Sebaliknya, Rusia mengalihkan fokus untuk merangkul pemerintahan al-Sharaa demi menjaga keberlanjutan pangkalan militernya di Mediterania, khususnya di Tartous. Wilayah ini juga menjadi sasaran utama ambisi kelompok yang ingin membangun kembali kekuatan Alawite.
Pemerintah baru
Suriah, menurut Reuters, menjalankan strategi tandingan melalui Khaled al-Ahmad, seorang Alawite dan teman masa kecil al-Sharaa yang kemudian mendukung oposisi saat perang berlangsung.
Ia ditugaskan untuk meyakinkan mantan tentara dan warga sipil alawite bahwa masa depan komunitas mereka berada dalam kerangka "
Suriah baru" di bawah pemerintahan pasca-al-Assad.
Otoritas lokal mengklaim telah mengantisipasi ancaman tersebut.
"Kami yakin mereka tidak akan bisa melakukan sesuatu yang efektif, mengingat lemahnya alat yang mereka miliki di lapangan," ujar Ahmed al-Shami, gubernur wilayah pesisir Tartous, dikutip dari Al-Jazeera, 5 Desember 2025.
Reuters menilai peluang pemberontakan berskala besar tetap rendah. Selain permusuhan tajam antara Hassan dan Makhlouf, Rusia belum memberikan dukungan, dan banyak warga Alawite disebut masih menyimpan kecurigaan terhadap keduanya.
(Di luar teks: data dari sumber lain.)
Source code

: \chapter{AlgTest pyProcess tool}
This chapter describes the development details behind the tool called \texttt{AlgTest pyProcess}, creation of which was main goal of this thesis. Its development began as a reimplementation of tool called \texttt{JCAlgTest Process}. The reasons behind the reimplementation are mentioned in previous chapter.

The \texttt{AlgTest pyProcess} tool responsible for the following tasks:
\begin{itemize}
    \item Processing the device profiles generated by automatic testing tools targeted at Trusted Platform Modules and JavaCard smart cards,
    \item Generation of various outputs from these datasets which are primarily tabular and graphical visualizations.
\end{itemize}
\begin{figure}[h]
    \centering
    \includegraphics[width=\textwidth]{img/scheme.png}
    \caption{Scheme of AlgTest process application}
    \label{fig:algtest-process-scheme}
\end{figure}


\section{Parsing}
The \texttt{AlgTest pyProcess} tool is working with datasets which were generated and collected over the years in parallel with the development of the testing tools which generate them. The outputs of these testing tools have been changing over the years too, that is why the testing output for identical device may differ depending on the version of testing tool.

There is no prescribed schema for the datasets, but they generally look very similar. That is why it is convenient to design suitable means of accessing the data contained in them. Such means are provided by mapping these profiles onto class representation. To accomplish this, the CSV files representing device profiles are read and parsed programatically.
Laporan ini muncul di tengah berbagai tantangan lain yang dihadapi Suriah pada tahun pertama masa transisi, termasuk serangan militer Israel yang berlanjut, tuntutan pembentukan zona penyangga, serta ketegangan sektarian yang sempat memicu kekerasan mematikan pada Maret dan Juli 2025.
Adapun laporan ini juga terbit pada pekan ketika Suriah menjadi tuan rumah kunjungan delegasi Dewan Keamanan PBB untuk pertama kalinya, menandai naiknya pengakuan internasional terhadap pemerintahan al-Sharaa.